*** Opening PROVIDED RECORDS ***

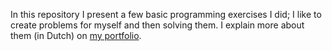 In this repository I present a few basic programming exercises I did; I like to create problems for myself and then solving them.
I explain more about them (in Dutch) on [my portfolio](http://home.kpn.nl/zwave000/portfolio.html).
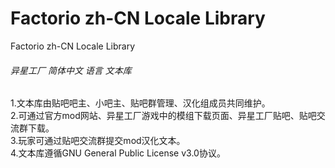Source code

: # Factorio zh-CN Locale Library
Factorio zh-CN Locale Library<br>


###### 异星工厂 简体中文 语言 文本库<br>

1.文本库由贴吧吧主、小吧主、贴吧群管理、汉化组成员共同维护。<br>
2.可通过官方mod网站、异星工厂游戏中的模组下载页面、异星工厂贴吧、贴吧交流群下载。<br>
3.玩家可通过贴吧交流群提交mod汉化文本。<br>
4.文本库遵循GNU General Public License v3.0协议。<br>
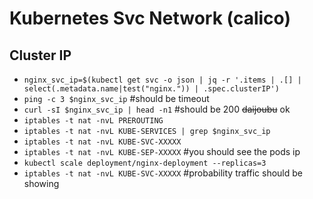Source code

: # Kubernetes Svc Network (calico)

## Cluster IP
- `nginx_svc_ip=$(kubectl get svc -o json | jq -r '.items | .[] | select(.metadata.name|test("nginx.")) | .spec.clusterIP')`
- `ping -c 3 $nginx_svc_ip` #should be timeout
- `curl -sI $nginx_svc_ip | head -n1` #should be 200 ~~daijoubu~~ ok
- `iptables -t nat -nvL PREROUTING`
- `iptables -t nat -nvL KUBE-SERVICES | grep $nginx_svc_ip`
- `iptables -t nat -nvL KUBE-SVC-XXXXX`
- `iptables -t nat -nvL KUBE-SEP-XXXXX` #you should see the pods ip
- `kubectl scale deployment/nginx-deployment --replicas=3`
- `iptables -t nat -nvL KUBE-SVC-XXXXX` #probability traffic should be showing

*** Closing PROVIDED RECORDS ***

WORK ITEM: Lines from the one containing "Factorio zh-CN Locale Library<br>" through the end of the material above must be reproduced exactly; pictures must not be.

ANSWER SECTION:
Factorio zh-CN Locale Library<br>


###### 异星工厂 简体中文 语言 文本库<br>

1.文本库由贴吧吧主、小吧主、贴吧群管理、汉化组成员共同维护。<br>
2.可通过官方mod网站、异星工厂游戏中的模组下载页面、异星工厂贴吧、贴吧交流群下载。<br>
3.玩家可通过贴吧交流群提交mod汉化文本。<br>
4.文本库遵循GNU General Public License v3.0协议。<br>
Source code

: # Kubernetes Svc Network (calico)

## Cluster IP
- `nginx_svc_ip=$(kubectl get svc -o json | jq -r '.items | .[] | select(.metadata.name|test("nginx.")) | .spec.clusterIP')`
- `ping -c 3 $nginx_svc_ip` #should be timeout
- `curl -sI $nginx_svc_ip | head -n1` #should be 200 ~~daijoubu~~ ok
- `iptables -t nat -nvL PREROUTING`
- `iptables -t nat -nvL KUBE-SERVICES | grep $nginx_svc_ip`
- `iptables -t nat -nvL KUBE-SVC-XXXXX`
- `iptables -t nat -nvL KUBE-SEP-XXXXX` #you should see the pods ip
- `kubectl scale deployment/nginx-deployment --replicas=3`
- `iptables -t nat -nvL KUBE-SVC-XXXXX` #probability traffic should be showing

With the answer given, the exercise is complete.